[INSTRUCTIONS FOR THE TASK]: Omit the pictures, but give back every entry below exactly as written.

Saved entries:

====

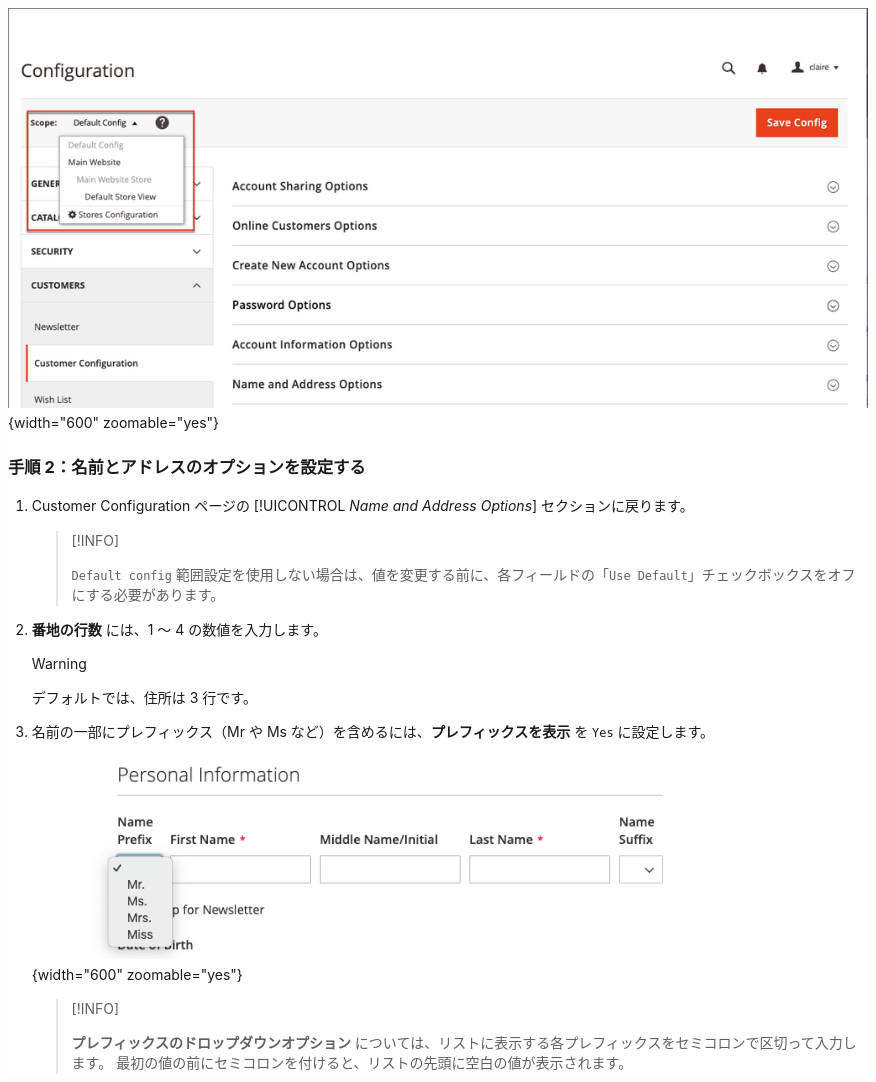    ![&#x200B; 構成スコープ &#x200B;](assets/configuration-scope.png){width="600" zoomable="yes"}

### 手順 2：名前とアドレスのオプションを設定する

1. Customer Configuration ページの [!UICONTROL _Name and Address Options_] セクションに戻ります。

   >[!INFO]
   >
   >`Default config` 範囲設定を使用しない場合は、値を変更する前に、各フィールドの「`Use Default`」チェックボックスをオフにする必要があります。

1. **番地の行数** には、1 ～ 4 の数値を入力します。

   >[!WARNING]
   >
   >デフォルトでは、住所は 3 行です。

1. 名前の一部にプレフィックス（Mr や Ms など）を含めるには、**プレフィックスを表示** を `Yes` に設定します。

   ![&#x200B; 顧客登録フォームのプレフィックス &#x200B;](assets/storefront-customer-account-prefix.png){width="600" zoomable="yes"}

   >[!INFO]
   >
   >**プレフィックスのドロップダウンオプション** については、リストに表示する各プレフィックスをセミコロンで区切って入力します。 最初の値の前にセミコロンを付けると、リストの先頭に空白の値が表示されます。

====

[OUTPUT OF THE TASK]:
    ![&#x200B; 構成スコープ &#x200B;](assets/configuration-scope.png){width="600" zoomable="yes"}

### 手順 2：名前とアドレスのオプションを設定する

1. Customer Configuration ページの [!UICONTROL _Name and Address Options_] セクションに戻ります。

   >[!INFO]
   >
   >`Default config` 範囲設定を使用しない場合は、値を変更する前に、各フィールドの「`Use Default`」チェックボックスをオフにする必要があります。

1. **番地の行数** には、1 ～ 4 の数値を入力します。

   >[!WARNING]
   >
   >デフォルトでは、住所は 3 行です。

1. 名前の一部にプレフィックス（Mr や Ms など）を含めるには、**プレフィックスを表示** を `Yes` に設定します。

   ![&#x200B; 顧客登録フォームのプレフィックス &#x200B;](assets/storefront-customer-account-prefix.png){width="600" zoomable="yes"}

   >[!INFO]
   >
   >**プレフィックスのドロップダウンオプション** については、リストに表示する各プレフィックスをセミコロンで区切って入力します。 最初の値の前にセミコロンを付けると、リストの先頭に空白の値が表示されます。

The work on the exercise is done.